* _What you are asked to do_
Which lines below fall between the one containing "We let $Q(r)$" and the one containing "j_1 \prec j_2 \\"? Repeat them exactly, counting both of those lines, and add nothing else.

Stored data entries
◆ ◆ ◆ ◆

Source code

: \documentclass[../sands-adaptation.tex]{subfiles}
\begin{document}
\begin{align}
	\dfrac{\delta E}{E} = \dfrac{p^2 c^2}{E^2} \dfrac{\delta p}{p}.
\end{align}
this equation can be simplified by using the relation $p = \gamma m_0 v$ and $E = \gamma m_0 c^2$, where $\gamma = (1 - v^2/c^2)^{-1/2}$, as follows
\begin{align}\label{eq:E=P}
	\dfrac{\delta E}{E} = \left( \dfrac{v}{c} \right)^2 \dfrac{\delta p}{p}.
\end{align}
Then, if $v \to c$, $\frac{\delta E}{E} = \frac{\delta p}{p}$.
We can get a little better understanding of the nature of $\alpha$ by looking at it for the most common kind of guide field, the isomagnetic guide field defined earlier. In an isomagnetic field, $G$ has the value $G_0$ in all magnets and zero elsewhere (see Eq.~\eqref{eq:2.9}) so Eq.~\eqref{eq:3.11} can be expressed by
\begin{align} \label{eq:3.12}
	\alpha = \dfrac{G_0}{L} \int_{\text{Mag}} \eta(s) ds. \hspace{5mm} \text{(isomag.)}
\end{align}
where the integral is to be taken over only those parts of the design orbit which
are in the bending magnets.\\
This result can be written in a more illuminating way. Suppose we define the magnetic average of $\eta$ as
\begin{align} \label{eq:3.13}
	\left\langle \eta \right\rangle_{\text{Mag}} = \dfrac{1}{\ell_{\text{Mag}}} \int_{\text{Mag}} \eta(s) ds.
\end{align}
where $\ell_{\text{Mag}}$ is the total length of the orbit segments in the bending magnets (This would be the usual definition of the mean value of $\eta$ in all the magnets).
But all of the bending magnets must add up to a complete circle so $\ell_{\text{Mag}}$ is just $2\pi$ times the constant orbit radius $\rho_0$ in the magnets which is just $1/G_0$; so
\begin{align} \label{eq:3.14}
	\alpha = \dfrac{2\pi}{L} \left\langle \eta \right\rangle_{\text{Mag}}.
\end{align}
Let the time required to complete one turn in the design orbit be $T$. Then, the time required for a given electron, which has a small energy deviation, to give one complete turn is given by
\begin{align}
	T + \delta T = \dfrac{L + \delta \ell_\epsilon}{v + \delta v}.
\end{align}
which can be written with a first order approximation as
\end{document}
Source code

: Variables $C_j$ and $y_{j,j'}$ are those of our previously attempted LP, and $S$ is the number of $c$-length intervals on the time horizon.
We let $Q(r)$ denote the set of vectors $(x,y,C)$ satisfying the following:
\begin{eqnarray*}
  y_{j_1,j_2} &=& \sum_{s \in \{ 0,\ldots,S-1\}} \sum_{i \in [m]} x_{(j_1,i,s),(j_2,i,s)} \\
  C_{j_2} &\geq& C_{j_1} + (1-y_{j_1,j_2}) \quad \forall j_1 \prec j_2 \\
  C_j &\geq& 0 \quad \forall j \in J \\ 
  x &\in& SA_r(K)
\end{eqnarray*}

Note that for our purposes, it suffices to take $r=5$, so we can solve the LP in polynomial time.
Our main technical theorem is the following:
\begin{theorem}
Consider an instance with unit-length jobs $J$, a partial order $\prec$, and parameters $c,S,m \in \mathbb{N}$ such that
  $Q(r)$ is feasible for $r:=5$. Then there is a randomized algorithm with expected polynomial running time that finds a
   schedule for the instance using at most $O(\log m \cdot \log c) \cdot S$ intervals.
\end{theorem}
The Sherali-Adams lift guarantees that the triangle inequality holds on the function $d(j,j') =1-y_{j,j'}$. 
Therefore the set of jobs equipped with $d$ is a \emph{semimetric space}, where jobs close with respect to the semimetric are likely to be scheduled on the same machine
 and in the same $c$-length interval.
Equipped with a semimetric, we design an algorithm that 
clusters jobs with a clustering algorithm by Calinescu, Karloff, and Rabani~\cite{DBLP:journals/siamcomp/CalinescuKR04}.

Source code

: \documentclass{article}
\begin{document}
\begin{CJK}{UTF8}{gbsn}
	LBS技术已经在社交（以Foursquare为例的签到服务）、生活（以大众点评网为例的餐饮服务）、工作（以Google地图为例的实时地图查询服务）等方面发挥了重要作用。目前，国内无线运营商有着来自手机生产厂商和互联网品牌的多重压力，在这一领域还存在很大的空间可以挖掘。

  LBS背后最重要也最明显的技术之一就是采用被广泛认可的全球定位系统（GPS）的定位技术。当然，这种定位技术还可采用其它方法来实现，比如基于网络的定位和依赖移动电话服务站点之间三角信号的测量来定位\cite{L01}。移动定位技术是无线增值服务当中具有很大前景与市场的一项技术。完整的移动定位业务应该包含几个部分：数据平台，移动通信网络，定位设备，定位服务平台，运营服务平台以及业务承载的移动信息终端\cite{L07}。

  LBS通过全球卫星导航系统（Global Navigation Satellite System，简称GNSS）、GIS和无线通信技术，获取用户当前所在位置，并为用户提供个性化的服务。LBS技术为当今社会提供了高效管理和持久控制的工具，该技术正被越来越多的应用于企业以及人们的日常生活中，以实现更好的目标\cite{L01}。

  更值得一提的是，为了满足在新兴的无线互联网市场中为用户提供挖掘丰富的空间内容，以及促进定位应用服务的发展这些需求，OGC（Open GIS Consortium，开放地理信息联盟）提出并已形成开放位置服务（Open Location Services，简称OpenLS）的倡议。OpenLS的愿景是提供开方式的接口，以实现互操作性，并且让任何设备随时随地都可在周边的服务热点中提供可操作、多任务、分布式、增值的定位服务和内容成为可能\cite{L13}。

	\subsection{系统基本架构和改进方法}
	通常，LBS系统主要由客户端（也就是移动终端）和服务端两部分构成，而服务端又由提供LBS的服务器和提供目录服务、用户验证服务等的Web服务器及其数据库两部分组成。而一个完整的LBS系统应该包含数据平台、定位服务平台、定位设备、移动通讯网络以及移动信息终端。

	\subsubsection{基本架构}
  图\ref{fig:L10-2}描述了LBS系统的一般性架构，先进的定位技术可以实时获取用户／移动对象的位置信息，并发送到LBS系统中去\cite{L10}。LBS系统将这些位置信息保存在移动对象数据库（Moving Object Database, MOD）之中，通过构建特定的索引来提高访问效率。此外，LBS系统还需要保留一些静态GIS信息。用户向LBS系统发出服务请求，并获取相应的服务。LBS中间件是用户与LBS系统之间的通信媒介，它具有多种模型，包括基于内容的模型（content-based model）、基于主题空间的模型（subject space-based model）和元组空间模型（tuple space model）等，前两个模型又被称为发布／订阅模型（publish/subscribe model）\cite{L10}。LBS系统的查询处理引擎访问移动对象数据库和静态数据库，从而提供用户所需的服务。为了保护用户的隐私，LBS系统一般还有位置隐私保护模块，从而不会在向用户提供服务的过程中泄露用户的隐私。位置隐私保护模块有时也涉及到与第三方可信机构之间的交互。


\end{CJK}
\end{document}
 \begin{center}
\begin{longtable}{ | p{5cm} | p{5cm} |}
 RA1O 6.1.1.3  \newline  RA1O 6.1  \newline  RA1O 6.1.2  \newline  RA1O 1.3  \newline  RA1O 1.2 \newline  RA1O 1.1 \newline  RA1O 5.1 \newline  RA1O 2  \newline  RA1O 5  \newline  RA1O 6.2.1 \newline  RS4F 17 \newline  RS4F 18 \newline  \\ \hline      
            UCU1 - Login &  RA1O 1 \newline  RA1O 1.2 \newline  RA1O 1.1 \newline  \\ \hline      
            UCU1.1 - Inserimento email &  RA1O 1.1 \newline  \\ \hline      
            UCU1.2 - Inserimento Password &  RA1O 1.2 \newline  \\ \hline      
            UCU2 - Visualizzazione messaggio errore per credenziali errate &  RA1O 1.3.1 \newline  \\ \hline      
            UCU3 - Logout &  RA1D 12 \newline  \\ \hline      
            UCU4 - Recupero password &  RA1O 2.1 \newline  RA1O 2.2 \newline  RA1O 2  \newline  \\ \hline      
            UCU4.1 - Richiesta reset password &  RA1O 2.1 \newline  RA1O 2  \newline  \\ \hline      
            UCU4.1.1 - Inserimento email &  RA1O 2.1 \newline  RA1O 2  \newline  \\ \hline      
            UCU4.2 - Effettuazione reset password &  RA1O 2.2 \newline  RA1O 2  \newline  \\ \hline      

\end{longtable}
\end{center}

◆ ◆ ◆ ◆

* _Exercise solution_
We let $Q(r)$ denote the set of vectors $(x,y,C)$ satisfying the following:
\begin{eqnarray*}
  y_{j_1,j_2} &=& \sum_{s \in \{ 0,\ldots,S-1\}} \sum_{i \in [m]} x_{(j_1,i,s),(j_2,i,s)} \\
  C_{j_2} &\geq& C_{j_1} + (1-y_{j_1,j_2}) \quad \forall j_1 \prec j_2 \\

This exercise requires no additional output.